I like articles like this. Who knows how much traction this will gain but that’s not really the point, is it? This team had a need, the existing solutions didn’t fit that need, so they built their own, borrowing the good ideas from the tools they tried.
Having said that, while I don’t like jq’s syntax, I’m also not a big fan of sql’s either hah. Words like over don’t feel natural to me and I worry that the overlap with sql will lead to a different confusion than the confusion of jq’s APL-like syntax. Maybe I’m wrong tho and should try this out first!
I don’t need to mess with large JSON data often, but I’d be tempted to use something like datasette’s sqlite-utils which converts JSON into a sqlite DB and then you can do whatever you want and have a nice reliable format, that won’t go anywhere and the tooling really opens up, from using datasette directly, or SQL queries directly(since SQLite supports JSON directly now), etc.
i.e. The overall goal is converting large JSON blobs into something easy to consume and then have fun using your normal tools. I’m sure one could use PG or MySQL or whatever database you already use a lot of. SQLite is just my personal fav.
One of the better examples of this is probably gron: https://github.com/tomnomnom/gron
You just made my life better! gron is awesome! I had to read the help(which is also amazing), -s is very useful for dealing with json log files. I think I now like this better than my method!
Maybe you would like this: Reading and querying JSON, YAML, CBOR, HTML, MIME, INI, ASN.1 and XML in a uniform way
For filtering/transformations you can use various languages including SQL, AWK, Scheme…
Interesting! Thanks for sharing.
Like NoahTheDuke, I also like articles like this, that show and lay out the thinking behind the conclusion, and along the way, impart knowledge about the topic at hand.
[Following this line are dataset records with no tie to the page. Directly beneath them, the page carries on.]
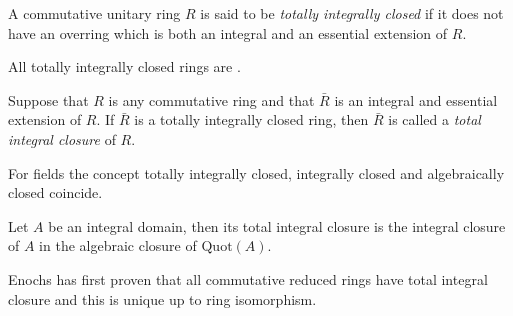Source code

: \documentclass[12pt]{article}
\theoremstyle{definition}
\theoremstyle{remark}
\newcommand\qf[1]{\mathrm{Quot}(#1)}
\begin{document}
A commutative unitary ring $R$ is said to be \emph{totally integrally closed} if it does not have an overring which is both an integral and an essential extension of $R$. 

All totally integrally closed rings are .

Suppose that $R$ is any commutative ring and that $\bar R$ is an integral and essential extension of $R$. If $\bar R$ is a totally integrally closed ring, then $\bar R$ is called a \emph{total integral closure} of $R$.

For fields the concept totally integrally closed, integrally closed and algebraically closed coincide.

Let $A$ be an integral domain, then its total integral closure is the integral closure of $A$ in the algebraic closure of $\qf A$.

Enochs has first proven that all commutative reduced rings have total integral closure and this is unique up to ring isomorphism.



\end{document}
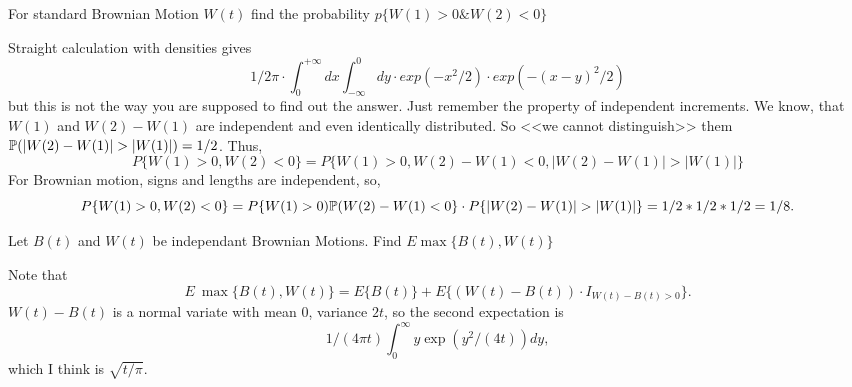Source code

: \begin{problem}
For standard Brownian Motion $W(t)$ find the probability $p \{ W(1)>0 \& W(2)<0 \}$


\begin{sol}
Straight calculation with densities gives
$$
  1/2\pi \cdot \int_0^{+\infty}{dx} \int_{-\infty}^0 dy \cdot exp(-x^2/2) \cdot exp(-(x-y)^2/2)
$$
but this is not the way you are supposed to find out the answer.
Just remember the property of independent increments.
We know, that $W(1)$ and $W(2)-W(1)$ are independent and even identically distributed.
So <<we cannot distinguish>>  them $\P( |W(2)-W(1)| > |W(1)| ) = 1/2$. Thus,
$$
  P\{ W(1)>0, W(2)<0 \} = P\{ W(1)>0, W(2)-W(1) < 0, |W(2)-W(1)| > |W(1)| \}
$$
For Brownian motion, signs and lengths are independent, so,
$$
  P\{ W(1)>0, W(2)<0 \} = P\{ W(1)>0) \P(W(2)-W(1) < 0\} \cdot P\{|W(2)-W(1)| > |W(1)|\} = 1/2*1/2*1/2=1/8.
$$
\end{sol}
\end{problem}

\begin{problem}
Let $B(t)$ and $W(t)$ be independant Brownian Motions. Find $E\max\{B(t),W(t)\}$


\begin{sol}
Note that
$$
  E\ \max\{B(t),W(t)\} =  E \{B(t)\} + E\{(W(t) - B(t))\cdot I_{W(t) - B(t) >0}\}.
$$
$W(t) - B(t)$ is a normal variate with mean $0$, variance $2t$, so the second expectation is
$$
  1/(4\pi t)\int_0^\infty y \exp(y^2/(4t))dy,
$$
which I think is $\sqrt{t/\pi}$.
\end{sol}
\end{problem}

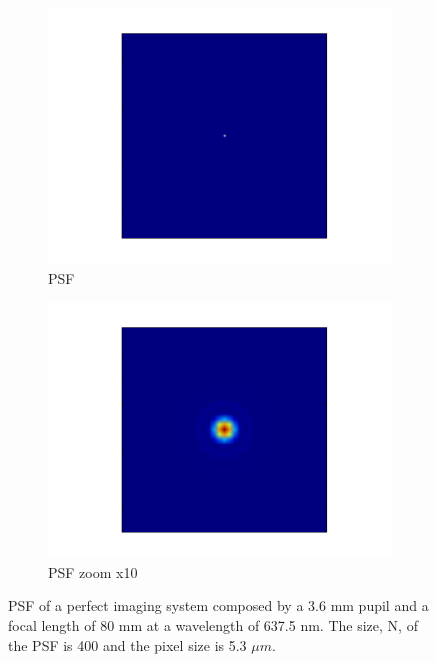 \begin{figure}
\centering
    \begin{subfigure}{0.45\textwidth}
        \includegraphics[width=\textwidth]{Figures/PSF}
        \caption{PSF}
        \label{subfig:PSF}
    \end{subfigure}
    \quad
    \begin{subfigure}{0.45\textwidth}
        \includegraphics[width=\textwidth]{Figures/PSFzoom}
        \caption{PSF zoom x10}
        \label{subfig:PSFzoom}
    \end{subfigure}
    \decoRule
    \caption{PSF of a perfect imaging system composed by a 3.6 mm pupil and a focal length of 80 mm at a wavelength of 637.5 nm. The size, N, of the PSF is 400 and the pixel size is 5.3 $\mu m$.}
    \label{fig:PSF}
\end{figure}

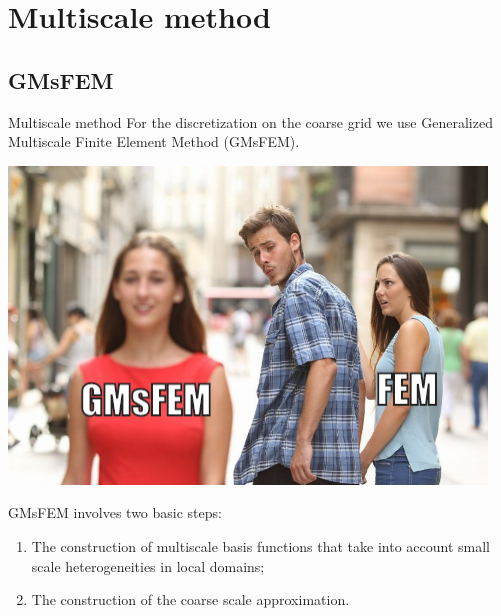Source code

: \documentclass[10pt,pdf,hyperref={unicode}]{beamer}
\begin{document}
\section{Multiscale method}
\subsection{GMsFEM}
	\begin{frame}{Multiscale method}
		For the discretization on the coarse grid we use Generalized Multiscale Finite Element Method (GMsFEM).   
		
		\begin{center}
			\includegraphics[width=0.5\linewidth] {mmr.jpeg}
		\end{center}
		
		GMsFEM involves two basic steps: 
		\begin{enumerate}
			\item The construction of multiscale basis functions that take into account small scale heterogeneities in local domains;
			\item The construction of the coarse scale approximation.
		\end{enumerate}
	\end{frame}
\end{document}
So I enjoyed reading this very much. Before I continue, my disclaimer is that I’m on the learning journey with jq and am by no means an expert.
While reading the article a couple of things struck me.
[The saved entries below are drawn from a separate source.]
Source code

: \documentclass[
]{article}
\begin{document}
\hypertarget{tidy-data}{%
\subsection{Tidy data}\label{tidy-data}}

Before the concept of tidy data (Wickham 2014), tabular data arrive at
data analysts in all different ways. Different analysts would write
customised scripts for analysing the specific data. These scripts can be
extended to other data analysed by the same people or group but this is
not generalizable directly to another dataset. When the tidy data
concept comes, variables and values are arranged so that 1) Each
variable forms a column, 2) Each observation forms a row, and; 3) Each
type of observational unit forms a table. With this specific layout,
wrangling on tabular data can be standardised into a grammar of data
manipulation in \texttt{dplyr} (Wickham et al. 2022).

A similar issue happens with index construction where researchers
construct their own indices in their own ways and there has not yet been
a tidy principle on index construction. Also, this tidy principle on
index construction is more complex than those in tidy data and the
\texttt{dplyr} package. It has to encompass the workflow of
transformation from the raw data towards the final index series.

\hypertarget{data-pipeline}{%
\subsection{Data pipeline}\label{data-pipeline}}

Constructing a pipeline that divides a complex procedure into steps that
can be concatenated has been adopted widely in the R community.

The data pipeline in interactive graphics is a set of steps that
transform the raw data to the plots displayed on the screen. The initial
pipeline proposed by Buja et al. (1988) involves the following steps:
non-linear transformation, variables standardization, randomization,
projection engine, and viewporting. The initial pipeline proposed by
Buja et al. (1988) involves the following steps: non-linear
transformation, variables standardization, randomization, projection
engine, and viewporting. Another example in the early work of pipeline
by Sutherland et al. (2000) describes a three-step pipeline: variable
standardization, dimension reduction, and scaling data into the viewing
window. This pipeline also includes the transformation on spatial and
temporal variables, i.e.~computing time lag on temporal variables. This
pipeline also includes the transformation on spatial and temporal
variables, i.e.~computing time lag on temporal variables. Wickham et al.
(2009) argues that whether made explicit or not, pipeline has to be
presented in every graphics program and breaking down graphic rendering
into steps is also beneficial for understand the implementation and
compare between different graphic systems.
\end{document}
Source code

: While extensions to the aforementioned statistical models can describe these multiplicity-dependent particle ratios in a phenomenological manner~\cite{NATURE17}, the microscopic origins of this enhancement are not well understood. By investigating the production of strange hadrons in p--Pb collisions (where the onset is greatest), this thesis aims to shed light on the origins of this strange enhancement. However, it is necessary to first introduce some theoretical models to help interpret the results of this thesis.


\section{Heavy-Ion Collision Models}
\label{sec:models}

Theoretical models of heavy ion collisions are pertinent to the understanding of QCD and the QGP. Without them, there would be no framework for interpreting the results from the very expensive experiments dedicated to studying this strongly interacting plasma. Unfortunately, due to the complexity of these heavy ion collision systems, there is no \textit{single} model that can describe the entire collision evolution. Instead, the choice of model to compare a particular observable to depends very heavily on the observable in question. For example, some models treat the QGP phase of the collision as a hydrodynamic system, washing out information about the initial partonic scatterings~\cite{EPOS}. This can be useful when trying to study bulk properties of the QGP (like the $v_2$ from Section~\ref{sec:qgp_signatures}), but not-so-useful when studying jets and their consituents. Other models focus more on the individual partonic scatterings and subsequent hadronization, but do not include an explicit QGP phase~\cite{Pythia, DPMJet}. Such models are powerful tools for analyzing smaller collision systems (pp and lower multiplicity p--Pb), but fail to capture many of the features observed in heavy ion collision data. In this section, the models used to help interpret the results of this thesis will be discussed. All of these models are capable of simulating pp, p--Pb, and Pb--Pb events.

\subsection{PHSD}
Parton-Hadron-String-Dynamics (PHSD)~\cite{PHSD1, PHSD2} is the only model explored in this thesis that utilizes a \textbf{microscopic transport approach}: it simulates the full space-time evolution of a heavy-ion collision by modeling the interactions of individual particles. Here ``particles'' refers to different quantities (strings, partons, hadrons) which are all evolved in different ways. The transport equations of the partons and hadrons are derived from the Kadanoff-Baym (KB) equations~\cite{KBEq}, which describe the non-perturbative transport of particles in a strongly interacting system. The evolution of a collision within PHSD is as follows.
As well as not really having heard of the phrase “stateless dataflow” before (and googling it only elicited a small number of results) I sort of grokked what was meant. However, I think one thing that is worth thinking about for a second is that jq is designed to operate on discrete JSON values. From the jq manual: “The input to jq is parsed as a sequence of whitespace-separated JSON values which are passed through the provided filter one at a time.”. So this [1,2,3] [4,5,6] example in the article is not valid JSON. It’s two valid JSON values, one after the other. At least for me, this partially contextualises the computational model and helps it make more sense to me.
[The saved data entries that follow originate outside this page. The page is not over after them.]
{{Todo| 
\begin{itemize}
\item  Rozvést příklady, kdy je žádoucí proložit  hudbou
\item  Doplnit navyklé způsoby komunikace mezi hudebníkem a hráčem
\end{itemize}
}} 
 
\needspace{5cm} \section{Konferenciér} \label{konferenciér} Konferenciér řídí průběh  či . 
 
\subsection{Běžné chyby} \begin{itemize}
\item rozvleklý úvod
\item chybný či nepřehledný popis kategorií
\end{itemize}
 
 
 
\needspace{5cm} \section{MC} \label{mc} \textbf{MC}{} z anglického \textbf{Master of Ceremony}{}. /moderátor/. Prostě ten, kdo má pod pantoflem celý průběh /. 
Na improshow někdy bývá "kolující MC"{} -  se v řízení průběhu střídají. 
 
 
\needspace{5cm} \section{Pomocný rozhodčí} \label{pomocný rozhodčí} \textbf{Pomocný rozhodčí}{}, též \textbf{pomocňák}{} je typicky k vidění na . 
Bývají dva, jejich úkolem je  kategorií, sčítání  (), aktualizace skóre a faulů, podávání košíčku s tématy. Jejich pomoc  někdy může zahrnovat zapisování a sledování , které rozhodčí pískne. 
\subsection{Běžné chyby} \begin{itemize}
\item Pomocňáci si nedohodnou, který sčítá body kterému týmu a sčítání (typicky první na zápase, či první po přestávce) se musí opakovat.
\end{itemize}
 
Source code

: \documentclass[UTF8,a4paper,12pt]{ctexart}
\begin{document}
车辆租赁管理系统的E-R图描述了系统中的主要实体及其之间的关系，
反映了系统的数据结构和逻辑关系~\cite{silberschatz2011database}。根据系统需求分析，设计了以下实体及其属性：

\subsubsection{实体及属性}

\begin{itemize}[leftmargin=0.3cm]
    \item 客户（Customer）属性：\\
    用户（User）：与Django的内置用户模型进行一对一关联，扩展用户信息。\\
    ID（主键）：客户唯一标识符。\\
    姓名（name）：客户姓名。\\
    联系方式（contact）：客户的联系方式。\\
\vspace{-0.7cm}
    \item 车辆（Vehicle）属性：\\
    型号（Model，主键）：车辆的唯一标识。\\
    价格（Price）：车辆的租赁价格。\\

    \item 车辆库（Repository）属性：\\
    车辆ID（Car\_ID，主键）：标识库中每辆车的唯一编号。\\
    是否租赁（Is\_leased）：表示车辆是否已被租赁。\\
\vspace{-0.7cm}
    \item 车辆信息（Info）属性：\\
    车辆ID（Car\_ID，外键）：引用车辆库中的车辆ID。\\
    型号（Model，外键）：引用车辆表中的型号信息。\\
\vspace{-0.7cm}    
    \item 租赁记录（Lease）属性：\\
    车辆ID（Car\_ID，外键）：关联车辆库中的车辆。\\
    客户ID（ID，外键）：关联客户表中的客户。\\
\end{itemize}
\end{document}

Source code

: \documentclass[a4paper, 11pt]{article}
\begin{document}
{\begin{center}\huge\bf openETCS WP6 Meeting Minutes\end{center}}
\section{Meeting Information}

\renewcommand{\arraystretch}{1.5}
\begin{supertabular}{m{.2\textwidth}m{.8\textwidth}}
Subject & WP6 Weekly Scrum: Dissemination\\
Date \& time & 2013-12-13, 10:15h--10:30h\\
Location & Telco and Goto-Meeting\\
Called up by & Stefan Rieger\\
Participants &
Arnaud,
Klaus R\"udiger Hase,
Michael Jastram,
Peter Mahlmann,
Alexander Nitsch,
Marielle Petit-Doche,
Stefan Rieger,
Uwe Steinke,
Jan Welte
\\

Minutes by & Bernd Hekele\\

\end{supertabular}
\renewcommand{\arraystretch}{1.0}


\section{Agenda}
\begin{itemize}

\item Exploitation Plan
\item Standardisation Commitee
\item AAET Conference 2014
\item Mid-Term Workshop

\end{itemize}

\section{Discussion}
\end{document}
Moreover, the solution to adding the numbers up in the example above, which is given as jq -s '[. | add] | add', is perhaps a little contrived. To help the mental model, the syntactic sugar of map helps a lot, not only to reduce noise, but also to relate the computation to an arguably well-known function (map). So the solution turns into a much simpler jq -s 'map(add) | add'.
jq -s '[. | add] | add'
jq -s 'map(add) | add'
Anyway, this should not detract from the article nor from their conclusions with zq - more power to them!